Barcan says that during ASTM committee meetings there has been discussion concerning modifying ASTM F2095 to include the application of a film-forming coating to the permeable side of the package in order to facilitate pressure-decay testing. One of the major concerns was whether the coating penetrates through the permeable material. “If it did, one could assume that the coating could fill any seal imperfections, such as channels, and thereby invalidate the results of the pressure-decay testing for seal integrity. This phenomenon could be called ‘wicking through the material’,” says Barcan.
“Coatings, in general, are not designed to prevent wicking through the permeable materials,” he adds. “WholeSeal is a film-forming coating that is designed to prevent complete wicking through most medical packaging materials.”
To verify that this is true, Jan Gates, principal packaging engineer at Abbott Vascular, arranged for scanning electron microscope (SEM) photos be taken of typical medical device porous materials that were paint coated from a foam brush with WholeSeal. Several materials were evaluated, including Ovantex, 50# latex reinforced paper, Tyvek 2FS, 30# MG paper, Tyvek 1073B, Tyvek 1059B, 42# surgical paper, and coated Tyvek 1073B. Two SEM images are shown on page 14.
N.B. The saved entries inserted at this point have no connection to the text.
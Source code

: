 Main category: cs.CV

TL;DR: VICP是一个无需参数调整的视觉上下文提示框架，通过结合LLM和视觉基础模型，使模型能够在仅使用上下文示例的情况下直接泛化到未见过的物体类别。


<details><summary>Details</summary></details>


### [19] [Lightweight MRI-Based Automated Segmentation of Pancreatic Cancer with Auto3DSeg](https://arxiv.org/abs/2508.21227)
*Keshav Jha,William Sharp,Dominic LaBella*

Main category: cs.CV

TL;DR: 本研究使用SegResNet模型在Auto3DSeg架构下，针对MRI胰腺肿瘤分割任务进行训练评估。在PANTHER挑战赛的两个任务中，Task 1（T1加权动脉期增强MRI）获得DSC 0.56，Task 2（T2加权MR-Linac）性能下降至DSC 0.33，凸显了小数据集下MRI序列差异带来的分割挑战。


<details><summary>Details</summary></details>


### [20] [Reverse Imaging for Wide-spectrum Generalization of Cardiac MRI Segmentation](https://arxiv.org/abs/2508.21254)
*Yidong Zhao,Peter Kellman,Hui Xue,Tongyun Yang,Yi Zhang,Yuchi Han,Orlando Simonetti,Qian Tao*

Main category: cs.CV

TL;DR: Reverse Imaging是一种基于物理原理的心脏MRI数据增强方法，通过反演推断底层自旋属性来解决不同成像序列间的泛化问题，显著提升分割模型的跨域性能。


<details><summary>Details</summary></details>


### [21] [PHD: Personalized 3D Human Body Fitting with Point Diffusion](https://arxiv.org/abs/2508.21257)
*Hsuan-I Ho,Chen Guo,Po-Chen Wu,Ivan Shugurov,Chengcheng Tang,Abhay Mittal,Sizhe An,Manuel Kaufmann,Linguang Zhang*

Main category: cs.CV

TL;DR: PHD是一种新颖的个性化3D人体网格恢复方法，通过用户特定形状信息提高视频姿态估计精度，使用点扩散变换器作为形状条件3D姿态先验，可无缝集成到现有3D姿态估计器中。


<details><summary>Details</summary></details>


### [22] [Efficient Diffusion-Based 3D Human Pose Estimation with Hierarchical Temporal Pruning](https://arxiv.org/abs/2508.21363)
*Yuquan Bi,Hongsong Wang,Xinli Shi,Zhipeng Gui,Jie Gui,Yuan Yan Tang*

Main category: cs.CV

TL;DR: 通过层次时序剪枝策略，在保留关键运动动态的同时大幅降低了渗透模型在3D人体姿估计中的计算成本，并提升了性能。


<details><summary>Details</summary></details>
When the ASTM F2095 standard is modified, it will become the responsibility of the test user to ensure the coating does not penetrate the material under test, says Barcan. “This could involve SEM or any other method that gives the test user verifiable evidence that the coating does not wick through the material. Independently satisfying this requirement is key to using a film former, such as WholeSeal, to test for seal integrity. On the other hand, for evaluating pinholes in flexible formed materials, the only requirement should be ensuring the uniform and complete application of the porous web to ensure that web is no longer porous to the sensitivity that the test requires.”
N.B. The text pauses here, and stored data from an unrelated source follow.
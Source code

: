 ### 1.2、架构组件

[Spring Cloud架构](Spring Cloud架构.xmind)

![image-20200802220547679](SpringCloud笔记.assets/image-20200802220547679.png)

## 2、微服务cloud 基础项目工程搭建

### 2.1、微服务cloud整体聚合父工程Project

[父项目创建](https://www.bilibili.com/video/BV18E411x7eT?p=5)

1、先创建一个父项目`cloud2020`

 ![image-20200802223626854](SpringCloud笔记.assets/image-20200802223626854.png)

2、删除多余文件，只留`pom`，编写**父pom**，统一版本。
WholeSeal could also be used to satisfy ASTM 1140 and F2054. Where the porous side of the package becomes too large given a particular surface area for the internal pressurization to overcome the loss through the permeable material, WholeSeal can seal off porosity to enable accurate and repeatable burst test data. The issues of accuracy and repeatability have not been determined at this time.
ASTM is working on modifications to these test methods to allow the use of materials like WholeSeal.
Pressure-decay testing was conducted using an MDT-500 unit on loan from Steve Franks of T.M. Electronics (Boylston, MA).